Je me suis levé, après avoir passé plus de trois heures blotti parmi les pensées et les mauvaises herbes. La tâche d’élagage m’a aidé à concentrer mes pensées sur ce qui m’était auparavant caché. Le discernement, ici, entre les plantes et les arbustes et le reste des fleurs sauvages, tend à être plus lucide et persistant, un petit bruit secoue cette partie de moi, bien plus active que mes doigts pleins de terre, agrafant d’un côté, et tirant de l’autre. D’en haut, il pouvait voir la grande image des moments vécus dans la gloire de la couronne d’épines. La souffrance est rédemptrice lorsqu’elle atteint le sommet. Jusque-là, il asservit, d’un trait et, à d’autres moments, lentement. Et la mort lente des situations est toujours plus entravée, plus douloureuse.
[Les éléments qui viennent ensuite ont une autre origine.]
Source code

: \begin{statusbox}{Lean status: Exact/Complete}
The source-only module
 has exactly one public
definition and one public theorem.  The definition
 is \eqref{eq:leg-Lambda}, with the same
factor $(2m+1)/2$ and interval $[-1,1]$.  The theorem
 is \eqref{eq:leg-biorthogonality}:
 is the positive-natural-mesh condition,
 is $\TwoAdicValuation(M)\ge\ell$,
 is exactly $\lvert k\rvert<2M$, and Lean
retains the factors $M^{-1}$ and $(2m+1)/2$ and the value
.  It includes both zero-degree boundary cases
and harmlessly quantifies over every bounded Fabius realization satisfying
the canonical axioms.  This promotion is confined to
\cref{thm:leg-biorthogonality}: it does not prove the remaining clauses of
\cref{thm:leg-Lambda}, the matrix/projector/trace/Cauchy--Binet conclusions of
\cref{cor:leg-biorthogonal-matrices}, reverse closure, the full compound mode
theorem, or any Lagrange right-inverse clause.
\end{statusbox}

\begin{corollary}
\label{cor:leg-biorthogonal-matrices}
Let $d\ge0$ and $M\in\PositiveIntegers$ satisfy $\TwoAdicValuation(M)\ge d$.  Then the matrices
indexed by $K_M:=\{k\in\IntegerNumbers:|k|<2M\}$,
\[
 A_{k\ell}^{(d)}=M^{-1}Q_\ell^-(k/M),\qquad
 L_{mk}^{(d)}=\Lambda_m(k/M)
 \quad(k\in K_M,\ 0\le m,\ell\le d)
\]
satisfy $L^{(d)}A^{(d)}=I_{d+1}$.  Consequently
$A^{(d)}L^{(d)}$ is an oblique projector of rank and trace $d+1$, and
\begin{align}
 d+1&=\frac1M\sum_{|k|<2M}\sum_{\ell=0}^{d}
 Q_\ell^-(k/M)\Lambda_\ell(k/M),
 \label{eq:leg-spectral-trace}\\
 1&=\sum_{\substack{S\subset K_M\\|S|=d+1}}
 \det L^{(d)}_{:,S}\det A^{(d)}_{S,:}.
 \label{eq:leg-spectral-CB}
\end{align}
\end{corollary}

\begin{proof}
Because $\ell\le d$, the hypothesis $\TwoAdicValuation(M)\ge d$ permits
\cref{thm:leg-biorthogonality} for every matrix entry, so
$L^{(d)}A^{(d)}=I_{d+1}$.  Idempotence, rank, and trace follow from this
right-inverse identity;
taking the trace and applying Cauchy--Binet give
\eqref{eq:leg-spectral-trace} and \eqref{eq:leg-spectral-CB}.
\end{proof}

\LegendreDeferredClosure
Le jardin que j’ai pris l’habitude d’avoir quand j’étais enfant, plante par plante, fleur par fleur, personne par personne, tout le monde mourant, tout le monde partant, tout le monde restant, et remplaçant les couleurs du jardin, les douleurs coloraient tout. Mais je n’ai pas baissé les bras. J’ai continué à dessiner des strophes et à mettre des moments en musique. Puis quelqu’un a voulu faire pousser un jardin, les mauvaises herbes se sont brisées, il n’y avait personne pour les élaguer, tout autour de la négligence, seulement les enfants seuls, laissés sans direction, sans empathie, sans compassion. Dans mon jardin, mon père, mon frère, mes grands-parents et mes amis sont toujours présents, car je m’ancre dans les bons moments, que je préfère oublier les mauvais. Et je reste dans la lumière, pour remplacer l’aveuglement, parce que je veux voir. Et donc, j’ai appris à élaguer, à jardiner les émotions. Il m’a soigné avec la vie, dans les blessures et l’abandon, dans la permissivité et dans le retour de Saturne, qui est mon professeur préféré.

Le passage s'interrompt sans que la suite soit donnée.